The problem (just as you comment on) we have currently is that multiple Aus RUs are neither creating excellent developmental systems that are producing their 'fair share' number of quality exportable players (to directly enrich the total Aus pool), nor are they executing the ultimate (and highly interrelated) 3 golden rules of State code success, namely: financial viability through real fan growth (and thus sponsorship $ growth), increasing $ gate receipts, and top teams that, with reasonable consistency (over say a 3-5 yr cycle), get up to SF or F level in Super Rugby, etc. Couple all this with no 3N or Bled outcomes for the Wallabies in many years.
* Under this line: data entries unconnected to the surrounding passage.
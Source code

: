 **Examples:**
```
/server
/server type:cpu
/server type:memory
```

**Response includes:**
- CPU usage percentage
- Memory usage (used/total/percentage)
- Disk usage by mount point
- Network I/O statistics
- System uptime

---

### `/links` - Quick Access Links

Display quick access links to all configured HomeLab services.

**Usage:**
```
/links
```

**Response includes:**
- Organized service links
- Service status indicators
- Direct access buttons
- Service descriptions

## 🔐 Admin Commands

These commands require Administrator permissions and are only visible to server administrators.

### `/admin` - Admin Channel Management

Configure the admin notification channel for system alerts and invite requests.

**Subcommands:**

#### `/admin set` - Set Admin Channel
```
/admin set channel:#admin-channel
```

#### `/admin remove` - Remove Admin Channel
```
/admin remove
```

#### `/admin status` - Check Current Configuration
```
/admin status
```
So, worryingly, there is no real Aus-wide, code-wide critical mass building the essential virtuous circles between player depth, team success, enhanced income, greater investment = greater player depth and code attractiveness, etc, etc. The modern AFL is, like it or not, an outstanding example of code-systemic virtuous circles at work, so my and your observations here are not theoretical ones.
There is little doubt that rugby is slowly losing code and sporting market share in Australia, almost exclusively as the result of poor strategic management of the code here since 1999 (or thereabouts). The tough question is what to do about this (now the down slope has gone this far), and where should increasingly scarce ARU investment $s go to arrest this decline. My own view is that radical upgrades of management (and, critically, KPI accountability) are required to the ARU and multiple state RUs, before we reach a negative 'tipping' point that cannot be reversed.
Sadly, whenever we start assessing the actual performance and strategic situations of individual RUs and such like, the vibe on a fan blog site like this equates quickly to that unfortunate moment in one's adolescence when you just had to criticise your best mate's mother's musical abilities: there are lots of immediate explosions entailed in so doing, but that doesn't mean she can play the piano.